## Source data
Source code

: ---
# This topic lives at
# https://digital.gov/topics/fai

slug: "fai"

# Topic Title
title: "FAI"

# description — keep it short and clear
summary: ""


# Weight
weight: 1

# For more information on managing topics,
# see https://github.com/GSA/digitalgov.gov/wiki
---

## What is needed
Please find every line in the listing that holds the string "https" and copy it.

## Exercise output
# https://digital.gov/topics/fai
# see https://github.com/GSA/digitalgov.gov/wiki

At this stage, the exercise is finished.